In a recent Guardian article David Rieff praised the art of forgetting in the creation of positive and cohesive national identities. He argued persuasively that an inability to let go of painful past events can cause very real harm in the present, using the Bosnian war as an example. The remedy for such pain, he says, should be forgetting. However, I would argue that what is needed is healthy remembering. Forms of remembrance that allow people, and even nations, to memorialise the dead, accept painful events of the past, achieve a sense of closure, and to move on into the future.
How would such healthy remembering be achieved? Is it remotely possible that First Australians could both remember and overcome the Stolen Generation? Could the Serbians Rieff spoke of in his article accept the pain of the fall of Constantinople in 1453? Can Rwanda accept the horrors of Tutsis slaughter at the hands of their Hutu countrymen and vice versa? And, when the time comes, will the people of Syria be able to remember the devastating events which have been unfolding over the last five years, embrace the inconceivable pain, and find a peaceful future?
What is the importance of remembering and memorialisation? And, why are we so insistent on remembering painful experiences?
The Remember Me project is examining past attitudes and technologies of memorialisation, how these have changed over time, and the ways they influence current approaches to memorialisation. We are presently in a time when memorialisation is
undergoing significant change, with memorial practices being adapted to meet changing individual as well as broader social needs.

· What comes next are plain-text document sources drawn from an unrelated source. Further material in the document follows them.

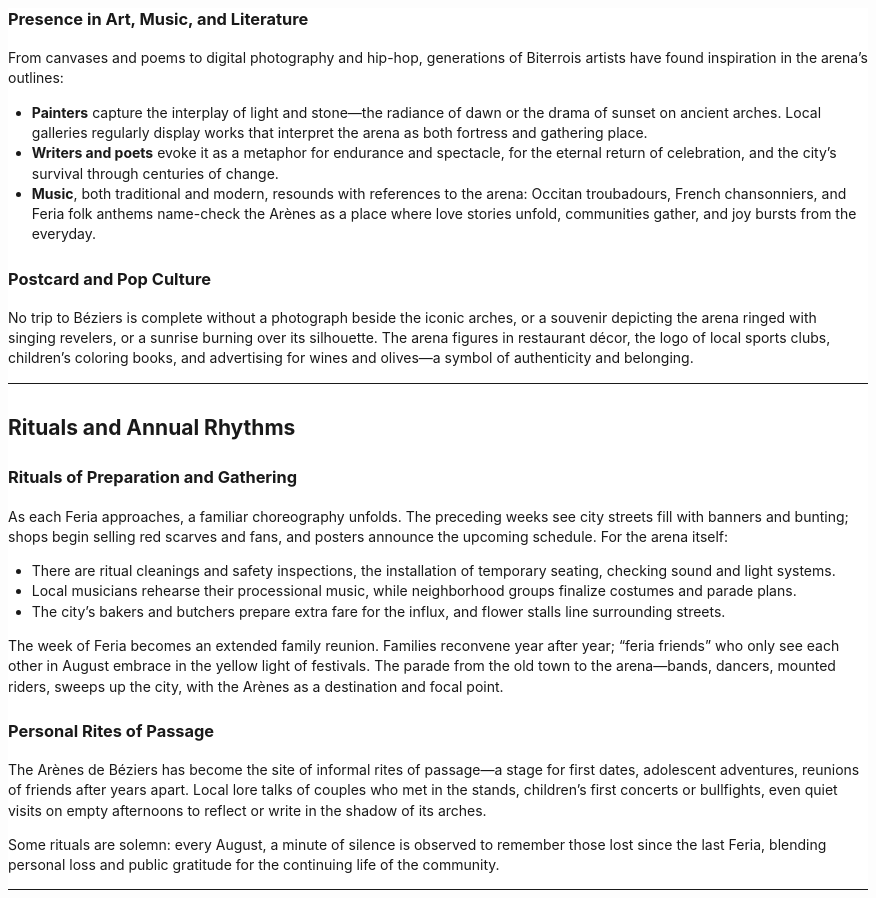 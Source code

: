 ### Presence in Art, Music, and Literature

From canvases and poems to digital photography and hip-hop, generations of Biterrois artists have found inspiration in the arena’s outlines:
- **Painters** capture the interplay of light and stone—the radiance of dawn or the drama of sunset on ancient arches. Local galleries regularly display works that interpret the arena as both fortress and gathering place.
- **Writers and poets** evoke it as a metaphor for endurance and spectacle, for the eternal return of celebration, and the city’s survival through centuries of change.
- **Music**, both traditional and modern, resounds with references to the arena: Occitan troubadours, French chansonniers, and Feria folk anthems name-check the Arènes as a place where love stories unfold, communities gather, and joy bursts from the everyday.

### Postcard and Pop Culture

No trip to Béziers is complete without a photograph beside the iconic arches, or a souvenir depicting the arena ringed with singing revelers, or a sunrise burning over its silhouette. The arena figures in restaurant décor, the logo of local sports clubs, children’s coloring books, and advertising for wines and olives—a symbol of authenticity and belonging.

---

## Rituals and Annual Rhythms

### Rituals of Preparation and Gathering

As each Feria approaches, a familiar choreography unfolds. The preceding weeks see city streets fill with banners and bunting; shops begin selling red scarves and fans, and posters announce the upcoming schedule. For the arena itself:
- There are ritual cleanings and safety inspections, the installation of temporary seating, checking sound and light systems.
- Local musicians rehearse their processional music, while neighborhood groups finalize costumes and parade plans.
- The city’s bakers and butchers prepare extra fare for the influx, and flower stalls line surrounding streets.

The week of Feria becomes an extended family reunion. Families reconvene year after year; “feria friends” who only see each other in August embrace in the yellow light of festivals. The parade from the old town to the arena—bands, dancers, mounted riders, sweeps up the city, with the Arènes as a destination and focal point.

### Personal Rites of Passage

The Arènes de Béziers has become the site of informal rites of passage—a stage for first dates, adolescent adventures, reunions of friends after years apart. Local lore talks of couples who met in the stands, children’s first concerts or bullfights, even quiet visits on empty afternoons to reflect or write in the shadow of its arches.

Some rituals are solemn: every August, a minute of silence is observed to remember those lost since the last Feria, blending personal loss and public gratitude for the continuing life of the community.

---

What is emerging from our research is that in the process of memorialisation, remembering and forgetting are two sides of the same coin. Every act of remembering is simultaneously an act of forgetting as we make decisions about what should be remembered and how. Remembering and forgetting could have either positive or negative effects.
Memorialisation embracing positive aspects of remembering can:
• Allow suffers to find support and the solace needed to come to terms with painful losses and experiences
• Unify and strengthen families, and communities at local, national, and even at a global level
• Provide impetus for positive change through legacies and charitable trusts
• Act as physical reminders of loss, survival and connectedness
On the reverse side of this coin, negative forgetting can cause serious issues that can serve to deepen rather than ameliorate past hurts:
• Failure to remember the past, or wilful forgetting of some aspects can cause painful dislocation for individuals or community members
• Forgetting can create a sense of disconnectedness with the potential to foster disaffection
• Attempts to oblige the forgetting of painful past events can actually serve to deepen the sense of hurt, particularly if there are feelings of injustice
• Social amnesia can lack closure and may fail to heal past divisions
What is clear is that people cannot be made to forgive and forget and healthy remembering and memorialisation have an important role to play in pathways to healing.